To do:
Below this line is the material. Write out only its lines from the one containing "A simple wrapper" through the one containing "- **TanStack Query**", both kept, exactly.

Dataset content:
___
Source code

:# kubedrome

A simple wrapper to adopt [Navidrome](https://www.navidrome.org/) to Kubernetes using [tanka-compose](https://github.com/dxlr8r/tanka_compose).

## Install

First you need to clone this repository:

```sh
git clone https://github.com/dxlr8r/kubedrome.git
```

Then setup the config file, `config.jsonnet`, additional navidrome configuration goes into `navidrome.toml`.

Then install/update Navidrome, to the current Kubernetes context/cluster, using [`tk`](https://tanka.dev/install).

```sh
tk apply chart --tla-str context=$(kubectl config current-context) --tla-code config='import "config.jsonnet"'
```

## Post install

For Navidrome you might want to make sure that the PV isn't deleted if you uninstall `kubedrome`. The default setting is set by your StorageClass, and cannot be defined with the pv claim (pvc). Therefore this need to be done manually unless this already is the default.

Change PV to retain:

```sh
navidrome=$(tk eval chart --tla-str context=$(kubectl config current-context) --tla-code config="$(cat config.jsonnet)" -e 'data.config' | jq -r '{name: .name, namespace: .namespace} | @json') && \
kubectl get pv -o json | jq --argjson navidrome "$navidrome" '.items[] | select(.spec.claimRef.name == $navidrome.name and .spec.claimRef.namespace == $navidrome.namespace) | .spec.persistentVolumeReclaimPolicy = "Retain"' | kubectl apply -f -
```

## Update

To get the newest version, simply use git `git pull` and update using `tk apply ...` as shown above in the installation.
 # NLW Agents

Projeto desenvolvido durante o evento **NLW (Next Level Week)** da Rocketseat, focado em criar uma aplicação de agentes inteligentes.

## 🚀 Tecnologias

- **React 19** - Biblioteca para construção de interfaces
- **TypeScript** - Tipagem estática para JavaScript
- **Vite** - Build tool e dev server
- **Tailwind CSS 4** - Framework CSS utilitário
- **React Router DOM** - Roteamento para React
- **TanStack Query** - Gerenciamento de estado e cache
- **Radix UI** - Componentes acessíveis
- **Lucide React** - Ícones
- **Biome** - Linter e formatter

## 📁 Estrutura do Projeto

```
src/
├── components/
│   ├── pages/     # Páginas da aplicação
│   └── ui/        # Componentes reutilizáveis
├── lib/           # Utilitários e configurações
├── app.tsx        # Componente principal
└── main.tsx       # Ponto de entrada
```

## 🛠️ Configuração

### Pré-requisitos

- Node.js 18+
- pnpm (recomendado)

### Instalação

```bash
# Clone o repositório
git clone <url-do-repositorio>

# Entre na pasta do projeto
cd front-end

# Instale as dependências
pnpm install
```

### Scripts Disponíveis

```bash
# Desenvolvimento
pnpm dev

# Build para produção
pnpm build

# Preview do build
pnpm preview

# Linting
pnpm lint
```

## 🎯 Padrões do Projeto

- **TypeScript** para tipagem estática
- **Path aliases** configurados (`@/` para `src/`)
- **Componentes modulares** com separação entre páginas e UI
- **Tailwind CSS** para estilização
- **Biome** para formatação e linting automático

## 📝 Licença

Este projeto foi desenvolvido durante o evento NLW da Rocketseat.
___
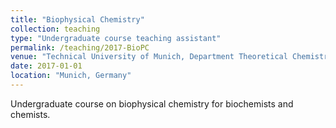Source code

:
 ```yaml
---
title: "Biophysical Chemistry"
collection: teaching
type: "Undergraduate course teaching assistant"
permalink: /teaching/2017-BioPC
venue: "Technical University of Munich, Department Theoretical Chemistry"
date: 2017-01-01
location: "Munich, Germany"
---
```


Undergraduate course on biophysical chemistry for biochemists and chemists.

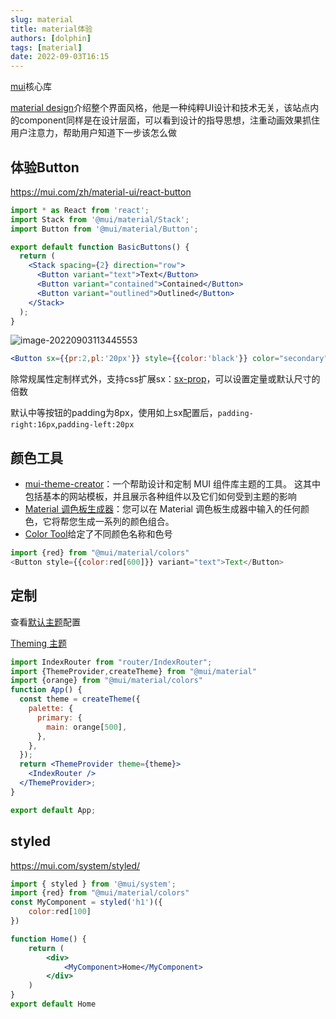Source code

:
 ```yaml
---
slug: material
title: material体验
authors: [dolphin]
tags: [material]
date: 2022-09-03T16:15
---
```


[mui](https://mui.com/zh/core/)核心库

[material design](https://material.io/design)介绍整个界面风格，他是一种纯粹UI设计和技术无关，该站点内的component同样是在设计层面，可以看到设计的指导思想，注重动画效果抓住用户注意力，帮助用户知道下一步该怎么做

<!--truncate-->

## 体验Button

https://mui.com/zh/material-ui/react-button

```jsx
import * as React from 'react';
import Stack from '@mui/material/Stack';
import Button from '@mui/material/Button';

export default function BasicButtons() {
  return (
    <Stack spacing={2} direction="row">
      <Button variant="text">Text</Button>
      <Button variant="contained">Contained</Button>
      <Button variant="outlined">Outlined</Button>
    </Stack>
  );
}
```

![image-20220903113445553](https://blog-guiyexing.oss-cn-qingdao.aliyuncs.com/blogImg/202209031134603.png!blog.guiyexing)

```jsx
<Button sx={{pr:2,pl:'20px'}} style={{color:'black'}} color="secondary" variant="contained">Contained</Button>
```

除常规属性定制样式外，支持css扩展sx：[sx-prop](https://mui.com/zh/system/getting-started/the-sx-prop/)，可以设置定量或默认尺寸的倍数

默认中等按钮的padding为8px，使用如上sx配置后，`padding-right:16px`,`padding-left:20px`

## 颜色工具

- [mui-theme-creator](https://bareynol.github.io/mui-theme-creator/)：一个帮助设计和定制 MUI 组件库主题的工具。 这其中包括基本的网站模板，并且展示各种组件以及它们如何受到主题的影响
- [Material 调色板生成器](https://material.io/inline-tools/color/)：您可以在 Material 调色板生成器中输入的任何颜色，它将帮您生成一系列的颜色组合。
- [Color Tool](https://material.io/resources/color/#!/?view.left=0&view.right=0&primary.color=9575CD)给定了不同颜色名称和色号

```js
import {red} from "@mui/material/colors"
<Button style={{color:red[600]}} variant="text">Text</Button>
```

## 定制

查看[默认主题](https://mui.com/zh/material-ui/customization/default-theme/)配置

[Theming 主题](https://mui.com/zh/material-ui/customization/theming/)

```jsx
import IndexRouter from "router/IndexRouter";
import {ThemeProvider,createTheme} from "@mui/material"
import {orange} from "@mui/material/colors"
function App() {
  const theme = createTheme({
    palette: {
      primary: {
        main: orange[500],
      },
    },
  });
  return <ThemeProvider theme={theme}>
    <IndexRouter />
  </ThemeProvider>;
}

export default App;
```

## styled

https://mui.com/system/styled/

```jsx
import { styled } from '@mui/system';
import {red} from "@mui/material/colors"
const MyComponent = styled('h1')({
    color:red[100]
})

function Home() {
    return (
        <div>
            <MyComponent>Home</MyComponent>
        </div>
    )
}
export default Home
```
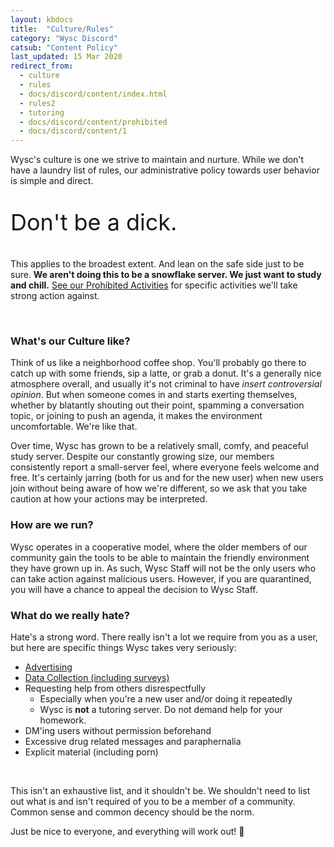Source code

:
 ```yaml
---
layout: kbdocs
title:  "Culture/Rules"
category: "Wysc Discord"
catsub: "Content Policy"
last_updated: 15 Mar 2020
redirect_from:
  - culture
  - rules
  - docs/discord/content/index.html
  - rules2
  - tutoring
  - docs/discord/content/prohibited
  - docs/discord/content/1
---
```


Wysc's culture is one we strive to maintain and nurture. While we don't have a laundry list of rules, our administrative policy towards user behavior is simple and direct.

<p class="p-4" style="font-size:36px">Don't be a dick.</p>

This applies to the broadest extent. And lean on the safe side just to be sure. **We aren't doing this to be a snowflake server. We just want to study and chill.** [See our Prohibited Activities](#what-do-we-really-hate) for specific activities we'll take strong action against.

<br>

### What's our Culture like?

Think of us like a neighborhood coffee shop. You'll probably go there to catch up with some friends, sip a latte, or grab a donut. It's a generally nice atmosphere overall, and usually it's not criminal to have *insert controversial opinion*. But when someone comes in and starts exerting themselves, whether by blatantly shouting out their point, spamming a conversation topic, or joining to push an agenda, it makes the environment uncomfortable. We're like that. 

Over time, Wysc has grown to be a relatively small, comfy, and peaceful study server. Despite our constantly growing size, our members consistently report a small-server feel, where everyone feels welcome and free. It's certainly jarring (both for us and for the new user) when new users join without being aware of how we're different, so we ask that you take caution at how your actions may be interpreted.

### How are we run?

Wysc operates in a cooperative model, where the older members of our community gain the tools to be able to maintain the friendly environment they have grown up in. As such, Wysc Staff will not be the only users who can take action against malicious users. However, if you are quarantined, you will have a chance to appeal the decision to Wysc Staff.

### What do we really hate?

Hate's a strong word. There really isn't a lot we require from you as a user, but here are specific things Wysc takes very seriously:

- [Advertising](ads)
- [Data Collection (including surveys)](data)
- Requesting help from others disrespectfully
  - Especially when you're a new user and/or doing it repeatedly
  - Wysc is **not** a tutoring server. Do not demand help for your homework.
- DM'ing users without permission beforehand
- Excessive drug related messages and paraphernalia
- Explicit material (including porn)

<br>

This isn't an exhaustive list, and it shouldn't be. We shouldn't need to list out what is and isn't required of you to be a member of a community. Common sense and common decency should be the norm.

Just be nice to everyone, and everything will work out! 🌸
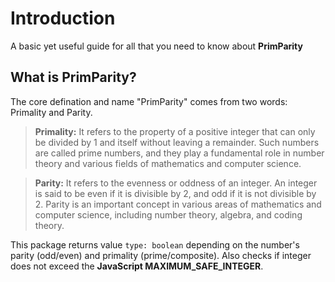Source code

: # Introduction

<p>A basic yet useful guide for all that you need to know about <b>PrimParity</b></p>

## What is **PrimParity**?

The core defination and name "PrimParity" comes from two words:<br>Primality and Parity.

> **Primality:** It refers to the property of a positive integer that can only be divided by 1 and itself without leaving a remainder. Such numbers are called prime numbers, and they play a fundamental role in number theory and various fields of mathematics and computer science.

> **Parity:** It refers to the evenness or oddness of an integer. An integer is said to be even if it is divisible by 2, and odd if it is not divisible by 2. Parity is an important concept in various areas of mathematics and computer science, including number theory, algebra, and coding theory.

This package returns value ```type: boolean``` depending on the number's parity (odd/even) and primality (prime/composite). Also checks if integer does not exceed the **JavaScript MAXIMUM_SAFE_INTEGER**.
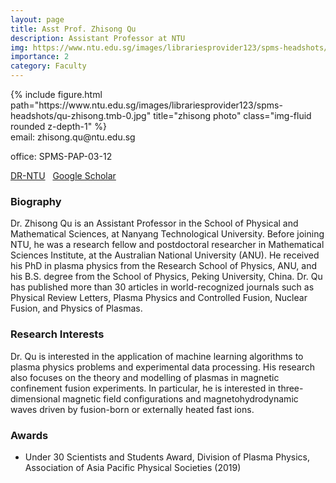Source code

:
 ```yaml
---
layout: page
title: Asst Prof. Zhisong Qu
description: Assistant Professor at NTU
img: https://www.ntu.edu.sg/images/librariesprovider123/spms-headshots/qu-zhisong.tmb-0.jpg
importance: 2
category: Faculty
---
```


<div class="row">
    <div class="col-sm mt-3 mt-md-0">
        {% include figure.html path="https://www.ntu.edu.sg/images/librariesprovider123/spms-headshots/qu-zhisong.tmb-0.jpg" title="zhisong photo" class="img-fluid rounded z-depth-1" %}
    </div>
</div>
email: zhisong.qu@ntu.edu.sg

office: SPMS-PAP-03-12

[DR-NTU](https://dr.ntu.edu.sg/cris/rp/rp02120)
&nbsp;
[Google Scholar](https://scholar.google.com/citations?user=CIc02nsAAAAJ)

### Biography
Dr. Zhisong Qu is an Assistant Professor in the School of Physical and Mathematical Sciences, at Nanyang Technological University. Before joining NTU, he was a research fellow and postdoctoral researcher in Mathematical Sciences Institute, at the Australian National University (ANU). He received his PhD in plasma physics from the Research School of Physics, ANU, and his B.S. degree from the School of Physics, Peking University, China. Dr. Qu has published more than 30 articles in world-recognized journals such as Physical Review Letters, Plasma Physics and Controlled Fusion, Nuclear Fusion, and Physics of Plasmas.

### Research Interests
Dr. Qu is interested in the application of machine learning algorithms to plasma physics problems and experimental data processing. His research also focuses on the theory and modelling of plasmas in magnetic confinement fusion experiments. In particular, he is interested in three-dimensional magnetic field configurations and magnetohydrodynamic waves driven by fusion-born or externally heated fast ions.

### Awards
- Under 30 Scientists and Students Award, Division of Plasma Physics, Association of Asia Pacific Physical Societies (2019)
___
Response to the exercise:
A simple wrapper to adopt [Navidrome](https://www.navidrome.org/) to Kubernetes using [tanka-compose](https://github.com/dxlr8r/tanka_compose).

## Install

First you need to clone this repository:

```sh
git clone https://github.com/dxlr8r/kubedrome.git
```

Then setup the config file, `config.jsonnet`, additional navidrome configuration goes into `navidrome.toml`.

Then install/update Navidrome, to the current Kubernetes context/cluster, using [`tk`](https://tanka.dev/install).

```sh
tk apply chart --tla-str context=$(kubectl config current-context) --tla-code config='import "config.jsonnet"'
```

## Post install

For Navidrome you might want to make sure that the PV isn't deleted if you uninstall `kubedrome`. The default setting is set by your StorageClass, and cannot be defined with the pv claim (pvc). Therefore this need to be done manually unless this already is the default.

Change PV to retain:

```sh
navidrome=$(tk eval chart --tla-str context=$(kubectl config current-context) --tla-code config="$(cat config.jsonnet)" -e 'data.config' | jq -r '{name: .name, namespace: .namespace} | @json') && \
kubectl get pv -o json | jq --argjson navidrome "$navidrome" '.items[] | select(.spec.claimRef.name == $navidrome.name and .spec.claimRef.namespace == $navidrome.namespace) | .spec.persistentVolumeReclaimPolicy = "Retain"' | kubectl apply -f -
```

## Update

To get the newest version, simply use git `git pull` and update using `tk apply ...` as shown above in the installation.
 # NLW Agents

Projeto desenvolvido durante o evento **NLW (Next Level Week)** da Rocketseat, focado em criar uma aplicação de agentes inteligentes.

## 🚀 Tecnologias

- **React 19** - Biblioteca para construção de interfaces
- **TypeScript** - Tipagem estática para JavaScript
- **Vite** - Build tool e dev server
- **Tailwind CSS 4** - Framework CSS utilitário
- **React Router DOM** - Roteamento para React
- **TanStack Query** - Gerenciamento de estado e cache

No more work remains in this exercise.